The current corpus is essentially silent on inorganic-tin effects on the gut microbiome. The local-irritation mechanism documented in Benoy 1971 implies real interaction with the small-intestinal and gastric mucosa, but no taxon-level or functional metals-microbiome study with inorganic tin as the primary exposure is loaded on the wiki. This is a candidate gap for WikiBiome crosswalk when source material is identified.

Vulnerable populations

Infants and young children fed canned baby food are the principal inorganic-tin dietary vulnerable group, which is why EU 2023/915 sets the 50 mg/kg infant/baby-food limit at one quarter of the general canned-food limit. Body-weight-normalized intake of tin from canned baby food can be substantially higher than adult intake of tin from canned beverages, even at lower per-product concentrations, because small infants consume larger fractions of body weight per serving.

Acidic-food-heavy diets (canned tomato products, citrus juice, fruit cocktails, sauerkraut, pickles) produce higher inorganic tin intake than typical Western mixed diets. The FDA Total Diet Study FY2018-FY2020 includes canned-corn, canned-fruit-cocktail, canned-green-beans, canned-mushrooms, canned-tomatoes, ketchup, tomato-soup, and similar acidic-and-canned matrices in its ingredient roster; the per-ingredient tin values are integrated on the corresponding ingredient pages.

Open questions

What is the current US-market distribution of inorganic tin in canned acidic foods, particularly canned tomato products and canned fruit juices? Surveillance updates since the early 1990s are limited in the loaded corpus; the 2024-2025 FDA TDS and any successor surveys would be useful to ingest.

How does the introduction of plant-derived can-lining lacquers (replacements for BPA-containing epoxy linings) affect tin release in acidic canned foods? Lacquer chemistry has shifted substantially in the past decade, and tin release behavior under newer linings is not characterized in the loaded corpus.
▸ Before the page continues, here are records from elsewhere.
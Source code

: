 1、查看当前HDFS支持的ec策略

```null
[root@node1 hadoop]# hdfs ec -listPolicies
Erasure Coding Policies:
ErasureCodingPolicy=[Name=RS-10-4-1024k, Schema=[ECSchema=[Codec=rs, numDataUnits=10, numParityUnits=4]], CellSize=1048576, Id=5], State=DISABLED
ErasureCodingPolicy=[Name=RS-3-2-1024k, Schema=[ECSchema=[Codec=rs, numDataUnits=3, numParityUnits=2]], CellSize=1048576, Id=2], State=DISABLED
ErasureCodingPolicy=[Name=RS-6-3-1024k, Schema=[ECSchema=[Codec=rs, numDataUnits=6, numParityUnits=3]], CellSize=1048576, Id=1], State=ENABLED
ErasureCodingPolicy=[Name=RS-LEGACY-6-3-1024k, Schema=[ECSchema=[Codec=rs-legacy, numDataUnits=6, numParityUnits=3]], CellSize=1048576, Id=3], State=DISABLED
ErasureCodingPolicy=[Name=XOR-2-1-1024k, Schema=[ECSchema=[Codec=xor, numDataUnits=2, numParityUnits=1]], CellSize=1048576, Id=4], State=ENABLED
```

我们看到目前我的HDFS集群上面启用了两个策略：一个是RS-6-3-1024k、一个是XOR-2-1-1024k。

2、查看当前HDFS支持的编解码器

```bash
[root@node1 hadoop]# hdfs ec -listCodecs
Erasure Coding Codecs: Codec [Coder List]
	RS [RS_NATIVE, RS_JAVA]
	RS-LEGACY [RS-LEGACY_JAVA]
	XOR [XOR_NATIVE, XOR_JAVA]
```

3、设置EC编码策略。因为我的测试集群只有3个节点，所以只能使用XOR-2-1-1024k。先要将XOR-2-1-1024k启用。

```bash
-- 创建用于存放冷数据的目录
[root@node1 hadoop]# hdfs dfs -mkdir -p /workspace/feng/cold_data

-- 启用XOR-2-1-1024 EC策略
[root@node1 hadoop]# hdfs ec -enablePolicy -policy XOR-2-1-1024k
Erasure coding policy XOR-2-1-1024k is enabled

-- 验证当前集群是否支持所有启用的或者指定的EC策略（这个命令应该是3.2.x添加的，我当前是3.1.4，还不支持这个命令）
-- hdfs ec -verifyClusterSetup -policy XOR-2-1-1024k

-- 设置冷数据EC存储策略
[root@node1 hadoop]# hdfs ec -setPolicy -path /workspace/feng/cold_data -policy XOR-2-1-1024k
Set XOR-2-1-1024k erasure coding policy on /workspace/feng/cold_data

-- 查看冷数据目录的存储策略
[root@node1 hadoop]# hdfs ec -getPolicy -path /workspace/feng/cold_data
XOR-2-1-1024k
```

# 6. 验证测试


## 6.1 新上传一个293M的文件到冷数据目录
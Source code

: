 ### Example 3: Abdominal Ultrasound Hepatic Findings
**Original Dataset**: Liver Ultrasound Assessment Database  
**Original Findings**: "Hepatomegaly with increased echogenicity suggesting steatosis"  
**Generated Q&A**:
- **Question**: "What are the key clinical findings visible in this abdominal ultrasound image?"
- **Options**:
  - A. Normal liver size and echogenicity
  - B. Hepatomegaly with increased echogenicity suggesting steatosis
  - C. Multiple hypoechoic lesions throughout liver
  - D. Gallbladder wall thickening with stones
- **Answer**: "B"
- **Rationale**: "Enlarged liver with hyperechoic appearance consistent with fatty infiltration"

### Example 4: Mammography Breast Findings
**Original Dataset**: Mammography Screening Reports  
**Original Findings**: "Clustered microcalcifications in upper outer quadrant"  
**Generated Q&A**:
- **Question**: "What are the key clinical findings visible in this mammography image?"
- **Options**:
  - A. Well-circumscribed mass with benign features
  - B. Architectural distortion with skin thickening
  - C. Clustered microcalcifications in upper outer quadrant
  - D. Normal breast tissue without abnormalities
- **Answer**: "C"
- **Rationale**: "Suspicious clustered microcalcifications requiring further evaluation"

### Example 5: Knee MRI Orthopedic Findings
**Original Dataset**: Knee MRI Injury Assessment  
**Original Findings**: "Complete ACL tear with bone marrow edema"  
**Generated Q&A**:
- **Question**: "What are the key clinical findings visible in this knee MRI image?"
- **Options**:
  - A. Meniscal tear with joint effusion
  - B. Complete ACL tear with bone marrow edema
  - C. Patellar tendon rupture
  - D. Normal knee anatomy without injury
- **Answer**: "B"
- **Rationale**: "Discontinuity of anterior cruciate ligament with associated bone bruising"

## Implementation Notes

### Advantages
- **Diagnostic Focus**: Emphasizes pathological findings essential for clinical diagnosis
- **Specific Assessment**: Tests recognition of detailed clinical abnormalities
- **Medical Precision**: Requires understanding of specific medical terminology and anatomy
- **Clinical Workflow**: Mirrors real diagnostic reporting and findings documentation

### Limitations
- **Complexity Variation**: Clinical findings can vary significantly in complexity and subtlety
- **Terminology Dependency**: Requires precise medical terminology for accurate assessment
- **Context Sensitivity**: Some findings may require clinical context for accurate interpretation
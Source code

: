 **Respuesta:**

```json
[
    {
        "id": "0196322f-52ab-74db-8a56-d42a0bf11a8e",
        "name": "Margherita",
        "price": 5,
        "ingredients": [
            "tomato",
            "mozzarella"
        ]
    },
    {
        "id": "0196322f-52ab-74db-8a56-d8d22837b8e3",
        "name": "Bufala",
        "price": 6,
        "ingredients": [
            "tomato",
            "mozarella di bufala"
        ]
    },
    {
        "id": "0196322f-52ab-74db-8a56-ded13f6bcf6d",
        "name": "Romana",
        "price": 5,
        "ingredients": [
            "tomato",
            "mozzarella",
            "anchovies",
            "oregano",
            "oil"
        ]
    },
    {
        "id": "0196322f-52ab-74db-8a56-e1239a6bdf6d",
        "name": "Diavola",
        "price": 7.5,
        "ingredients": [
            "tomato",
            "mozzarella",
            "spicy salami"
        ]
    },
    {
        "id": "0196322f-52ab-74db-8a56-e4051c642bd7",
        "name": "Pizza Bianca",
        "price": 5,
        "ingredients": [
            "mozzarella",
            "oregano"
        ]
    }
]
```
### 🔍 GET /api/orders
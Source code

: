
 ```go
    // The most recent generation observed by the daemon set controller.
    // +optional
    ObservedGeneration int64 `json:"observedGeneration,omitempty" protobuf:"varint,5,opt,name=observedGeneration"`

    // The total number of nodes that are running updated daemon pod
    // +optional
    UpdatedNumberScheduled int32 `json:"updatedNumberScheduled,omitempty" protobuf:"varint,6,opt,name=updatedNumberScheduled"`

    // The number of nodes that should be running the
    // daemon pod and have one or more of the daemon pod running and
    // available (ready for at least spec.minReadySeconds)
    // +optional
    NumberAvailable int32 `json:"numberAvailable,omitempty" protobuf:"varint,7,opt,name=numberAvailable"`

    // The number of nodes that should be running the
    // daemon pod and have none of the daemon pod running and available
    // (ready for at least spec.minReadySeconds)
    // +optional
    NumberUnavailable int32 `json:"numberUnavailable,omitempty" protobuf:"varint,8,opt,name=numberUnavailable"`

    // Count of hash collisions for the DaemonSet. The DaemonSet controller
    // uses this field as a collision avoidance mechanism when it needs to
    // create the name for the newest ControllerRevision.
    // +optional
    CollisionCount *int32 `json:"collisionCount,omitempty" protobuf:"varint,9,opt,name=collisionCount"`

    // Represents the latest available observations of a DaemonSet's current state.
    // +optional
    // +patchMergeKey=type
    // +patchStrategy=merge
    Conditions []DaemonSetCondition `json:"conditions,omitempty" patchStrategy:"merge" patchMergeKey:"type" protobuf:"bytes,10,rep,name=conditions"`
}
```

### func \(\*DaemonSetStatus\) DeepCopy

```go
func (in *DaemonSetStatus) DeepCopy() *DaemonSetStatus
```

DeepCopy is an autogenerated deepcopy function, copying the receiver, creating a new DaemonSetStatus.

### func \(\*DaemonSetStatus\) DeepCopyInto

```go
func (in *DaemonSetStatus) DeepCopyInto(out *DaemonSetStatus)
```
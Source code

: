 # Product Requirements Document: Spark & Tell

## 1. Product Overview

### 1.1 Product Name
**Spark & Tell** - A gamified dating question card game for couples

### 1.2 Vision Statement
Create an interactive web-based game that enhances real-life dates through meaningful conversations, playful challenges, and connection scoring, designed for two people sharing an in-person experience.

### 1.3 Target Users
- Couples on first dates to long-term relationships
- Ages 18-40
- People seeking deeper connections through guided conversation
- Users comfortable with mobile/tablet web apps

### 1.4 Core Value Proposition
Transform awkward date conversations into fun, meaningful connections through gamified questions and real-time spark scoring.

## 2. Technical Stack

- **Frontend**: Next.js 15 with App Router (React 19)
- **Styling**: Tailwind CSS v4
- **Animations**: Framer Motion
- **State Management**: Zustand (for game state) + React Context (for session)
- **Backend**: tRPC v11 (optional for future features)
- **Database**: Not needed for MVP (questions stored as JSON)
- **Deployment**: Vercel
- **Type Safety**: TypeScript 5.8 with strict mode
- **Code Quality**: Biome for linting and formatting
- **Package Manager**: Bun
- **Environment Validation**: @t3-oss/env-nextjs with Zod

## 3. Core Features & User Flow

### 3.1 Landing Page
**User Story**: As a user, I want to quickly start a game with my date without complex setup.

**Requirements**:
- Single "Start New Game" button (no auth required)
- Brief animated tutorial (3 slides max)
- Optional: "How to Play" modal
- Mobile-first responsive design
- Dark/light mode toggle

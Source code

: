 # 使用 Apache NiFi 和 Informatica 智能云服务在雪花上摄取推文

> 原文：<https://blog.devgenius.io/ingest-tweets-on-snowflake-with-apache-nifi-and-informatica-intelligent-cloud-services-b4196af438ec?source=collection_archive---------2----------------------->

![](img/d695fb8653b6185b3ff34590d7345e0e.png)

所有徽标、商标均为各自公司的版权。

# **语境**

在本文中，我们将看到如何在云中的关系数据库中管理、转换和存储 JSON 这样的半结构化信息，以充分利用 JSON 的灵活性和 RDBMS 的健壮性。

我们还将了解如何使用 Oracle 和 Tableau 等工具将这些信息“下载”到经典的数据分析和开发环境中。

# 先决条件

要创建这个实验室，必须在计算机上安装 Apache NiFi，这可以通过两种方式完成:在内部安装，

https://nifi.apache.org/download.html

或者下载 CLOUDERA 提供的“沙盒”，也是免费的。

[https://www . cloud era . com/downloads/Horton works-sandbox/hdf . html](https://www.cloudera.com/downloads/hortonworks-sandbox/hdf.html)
What is the dietary tin intake for infants on heavy reliance on canned commercial baby food (versus home-prepared or pouched alternatives)? The 50 mg/kg EU canned-baby-food limit prevents acute exposures but does not prevent chronic body-burden from frequent canned-product feeding; a body-weight-normalized exposure assessment is missing from the loaded corpus.

Sources

  • ATSDR 2005 — Comprehensive ATSDR Toxicological Profile for Tin and Tin Compounds. Source for inorganic-tin MRLs (intermediate oral MRL 0.3 mg Sn/kg/day for stannous chloride), food occurrence summary, exposure-route discussion, and toxic-mechanism characterization.
  • Benoy, Hooper, Schneider 1971 — Primary controlled-dose canned-juice toxicity study; establishes the 1,000-1,400 ppm symptomatic threshold and the local-irritation absorption-limited mechanism.
  • Tarigan, Silalahi, Muchlisyam 2016 — Indonesian canned-beverage tin occurrence with pH-and-storage-time dependence; supporting evidence on the release mechanism.
  • Schafer & Femfert 1984 — Historical European synthesis review establishing the species-distinction principle the wiki and HMTc both maintain.
  • 915 — Binding maximum levels for inorganic tin in canned food, canned beverages, and canned infant/young-child foods.